L'auteur sait "documenter" un sujet et s'organiser pour que rien de cette manne récoltée par elle ne soit perdu pour le lecteur! Un vrai dépliant touristique, assez habilement habillé en roman. Pourtant, je n'y ai pas appris grand chose, si ce n'est l'étymologie du nom, Aubrac, cet
alto braco qui signifie non pas le haut lieu mais la haute tourbière...
Un vrai roman de crises, aucune ne manque : de la crise identitaire de Brune Alazard, la parigote, petite- fille de bistrotier parisien, et descendante d'éleveurs aveyronnais, en mal de racines, de pays natal et de ( secrets de ) famille, à la crise de la viande sur fond de malbouffe et de vache folle, en passant par la crise des campagnes pas aussi déshéritées ni désertifiées qu'elles en ont l'air, et la crise de la capitale- proclamée- inhabitable... mais si addictive que Brune n'arrête pas d'osciller entre l' Aveyron et Paris comme un pendule irrésolu!
La problématique de l'élevage et celle qui lui est étroitement liée, la consommation de viande, n'est pas abordée , ici, de façon révolutionnaire: ni bio, ni intensif, l'élevage se doit d'être de qualité, tant dans le choix des bêtes que dans leur élevage proprement dit.
Étables de taille humaine, races authentiques, fourrage naturel, estives de luxe au milieu des fleurs, veaux sous la mère, engraissement sur place et abattage intra muros: autrement dit , d'un bout à l'autre de la chaîne, responsabilité et familiarité. Style : "J'ai bien connu la vache dans votre assiette"!
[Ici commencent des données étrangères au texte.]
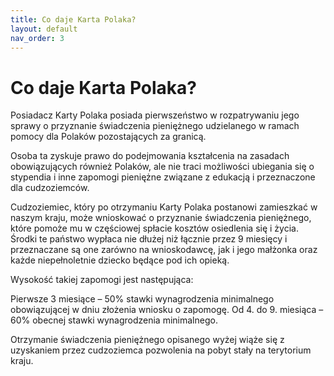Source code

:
 ```yaml
---
title: Co daje Karta Polaka?
layout: default
nav_order: 3
---
```


# Co daje Karta Polaka?

Posiadacz Karty Polaka posiada pierwszeństwo w rozpatrywaniu jego sprawy o przyznanie świadczenia pieniężnego udzielanego w ramach pomocy dla Polaków pozostających za granicą.

Osoba ta zyskuje prawo do podejmowania kształcenia na zasadach obowiązujących również Polaków, ale nie traci możliwości ubiegania się o stypendia i inne zapomogi pieniężne związane z edukacją i przeznaczone dla cudzoziemców.

Cudzoziemiec, który po otrzymaniu Karty Polaka postanowi zamieszkać w naszym kraju, może wnioskować o przyznanie świadczenia pieniężnego, które pomoże mu w częściowej spłacie kosztów osiedlenia się i życia. Środki te państwo wypłaca nie dłużej niż łącznie przez 9 miesięcy i przeznaczane są one zarówno na wnioskodawcę, jak i jego małżonka oraz każde niepełnoletnie dziecko będące pod ich opieką.

Wysokość takiej zapomogi jest następująca:

Pierwsze 3 miesiące – 50% stawki wynagrodzenia minimalnego obowiązującej w dniu złożenia wniosku o zapomogę.
Od 4. do 9. miesiąca – 60% obecnej stawki wynagrodzenia minimalnego.

Otrzymanie świadczenia pieniężnego opisanego wyżej wiąże się z uzyskaniem przez cudzoziemca pozwolenia na pobyt stały na terytorium kraju.
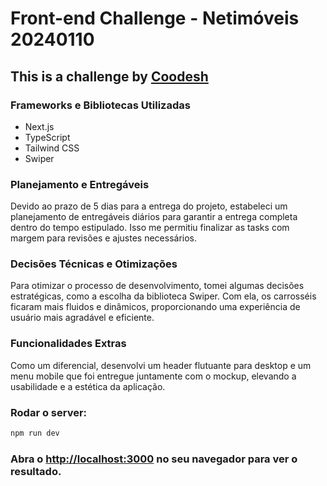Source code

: # Front-end Challenge - Netimóveis 20240110
## This is a challenge by [Coodesh](https://coodesh.com/)

### Frameworks e Bibliotecas Utilizadas
* Next.js
* TypeScript
* Tailwind CSS
* Swiper

### Planejamento e Entregáveis
Devido ao prazo de 5 dias para a entrega do projeto, estabeleci um planejamento de entregáveis diários para garantir a entrega completa dentro do tempo estipulado. Isso me permitiu finalizar as tasks com margem para revisões e ajustes necessários.

### Decisões Técnicas e Otimizações
Para otimizar o processo de desenvolvimento, tomei algumas decisões estratégicas, como a escolha da biblioteca Swiper. Com ela, os carrosséis ficaram mais fluidos e dinâmicos, proporcionando uma experiência de usuário mais agradável e eficiente.

### Funcionalidades Extras
Como um diferencial, desenvolvi um header flutuante para desktop e um menu mobile que foi entregue juntamente com o mockup, elevando a usabilidade e a estética da aplicação.

###  Rodar o server:

```bash
npm run dev
```

### Abra o [http://localhost:3000](http://localhost:3000) no seu navegador para ver o resultado.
Le tour du pays, de ses us et coutumes , quoiqu'assez appuyé et exhaustif , ne manque pas de sel, la question de la viande, elle , ne manque pas d'à propos ( à moins que ce ne soit l'inverse!) ...mais les relations familiales et les secrets de famille, l'alibi romanesque, sont si banals, si inutilement complexifiés qu'ils m'ont proprement rasée, et ont encombré cette lecture didactique qui n'avait pas besoin de cet enrobage romanesque en kit pour se laisser lire.
Vous dirais-je le fond de ma pensée?
Quand il s'agit d'Aubrac, je préfère à toutes les documentations de parisienne ayant fait sciences Po', quelques lignes des
Carnets du Grand chemin de mon cher
Julien Gracq qui, tout agrégé de géographie qu'il est, ne fait jamais sentir son érudition mais , pour chanter le paysage, et le plateau d'Aubrac en particulier, sait y puiser ses images les plus fortes, en distiller la poésie la plus secrète.
C'est ce qui m'a le plus manqué dans cette lecture.
Les images et la poésie.
Autrement dit , l'essence même de mon Aubrac bien-aimé.